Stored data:

________________

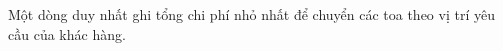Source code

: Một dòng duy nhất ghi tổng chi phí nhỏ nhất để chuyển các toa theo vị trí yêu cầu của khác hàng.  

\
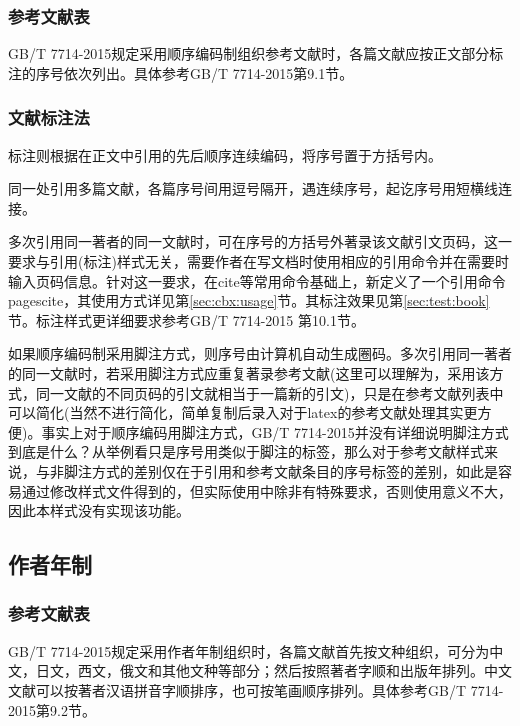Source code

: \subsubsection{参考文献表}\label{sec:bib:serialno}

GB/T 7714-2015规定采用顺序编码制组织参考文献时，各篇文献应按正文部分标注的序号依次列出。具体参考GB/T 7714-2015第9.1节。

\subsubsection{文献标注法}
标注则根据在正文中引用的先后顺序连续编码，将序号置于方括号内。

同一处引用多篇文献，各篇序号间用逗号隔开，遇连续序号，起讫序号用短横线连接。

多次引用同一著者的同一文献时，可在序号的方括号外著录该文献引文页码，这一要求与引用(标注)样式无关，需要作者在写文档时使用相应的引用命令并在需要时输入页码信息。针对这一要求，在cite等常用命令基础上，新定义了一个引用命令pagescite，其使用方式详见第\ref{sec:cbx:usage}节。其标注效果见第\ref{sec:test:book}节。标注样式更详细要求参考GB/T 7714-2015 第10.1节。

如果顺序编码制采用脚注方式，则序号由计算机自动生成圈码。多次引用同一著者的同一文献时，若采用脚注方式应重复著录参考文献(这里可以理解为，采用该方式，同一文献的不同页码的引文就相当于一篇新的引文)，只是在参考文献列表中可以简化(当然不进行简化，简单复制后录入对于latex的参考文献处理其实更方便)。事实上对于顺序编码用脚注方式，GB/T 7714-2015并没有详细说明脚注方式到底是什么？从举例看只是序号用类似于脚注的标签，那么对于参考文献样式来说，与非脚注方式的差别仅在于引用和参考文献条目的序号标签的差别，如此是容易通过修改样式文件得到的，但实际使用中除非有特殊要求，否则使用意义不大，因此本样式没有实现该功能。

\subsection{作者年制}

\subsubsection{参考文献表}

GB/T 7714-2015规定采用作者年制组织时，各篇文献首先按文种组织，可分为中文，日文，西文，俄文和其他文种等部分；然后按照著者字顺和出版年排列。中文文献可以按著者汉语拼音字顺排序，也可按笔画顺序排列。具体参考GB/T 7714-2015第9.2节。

________________

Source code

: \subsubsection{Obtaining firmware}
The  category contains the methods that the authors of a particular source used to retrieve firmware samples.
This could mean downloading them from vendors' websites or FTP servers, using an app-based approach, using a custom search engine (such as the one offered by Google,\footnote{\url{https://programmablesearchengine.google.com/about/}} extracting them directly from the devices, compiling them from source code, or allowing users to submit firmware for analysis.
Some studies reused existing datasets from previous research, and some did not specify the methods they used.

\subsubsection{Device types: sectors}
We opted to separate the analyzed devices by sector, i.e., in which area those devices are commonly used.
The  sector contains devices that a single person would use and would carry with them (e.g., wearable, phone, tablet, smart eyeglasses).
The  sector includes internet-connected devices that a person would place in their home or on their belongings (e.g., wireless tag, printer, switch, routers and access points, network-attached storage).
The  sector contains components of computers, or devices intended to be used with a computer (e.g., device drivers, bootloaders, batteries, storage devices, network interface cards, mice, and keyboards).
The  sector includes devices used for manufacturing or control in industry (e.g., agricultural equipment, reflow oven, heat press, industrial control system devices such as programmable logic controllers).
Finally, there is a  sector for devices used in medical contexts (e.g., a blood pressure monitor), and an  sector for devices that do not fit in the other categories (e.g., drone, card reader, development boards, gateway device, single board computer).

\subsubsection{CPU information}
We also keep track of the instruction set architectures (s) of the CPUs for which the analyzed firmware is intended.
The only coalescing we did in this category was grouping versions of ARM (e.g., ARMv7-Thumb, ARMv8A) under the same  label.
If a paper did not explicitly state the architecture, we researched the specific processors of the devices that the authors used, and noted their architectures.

________________

Exercise directions
Reprint exactly the lines above that start at the one with "retrieve firmware samples." and end at the one with "We opted to", keeping both and adding none.

Written answer
The  category contains the methods that the authors of a particular source used to retrieve firmware samples.
This could mean downloading them from vendors' websites or FTP servers, using an app-based approach, using a custom search engine (such as the one offered by Google,\footnote{\url{https://programmablesearchengine.google.com/about/}} extracting them directly from the devices, compiling them from source code, or allowing users to submit firmware for analysis.
Some studies reused existing datasets from previous research, and some did not specify the methods they used.

\subsubsection{Device types: sectors}
We opted to separate the analyzed devices by sector, i.e., in which area those devices are commonly used.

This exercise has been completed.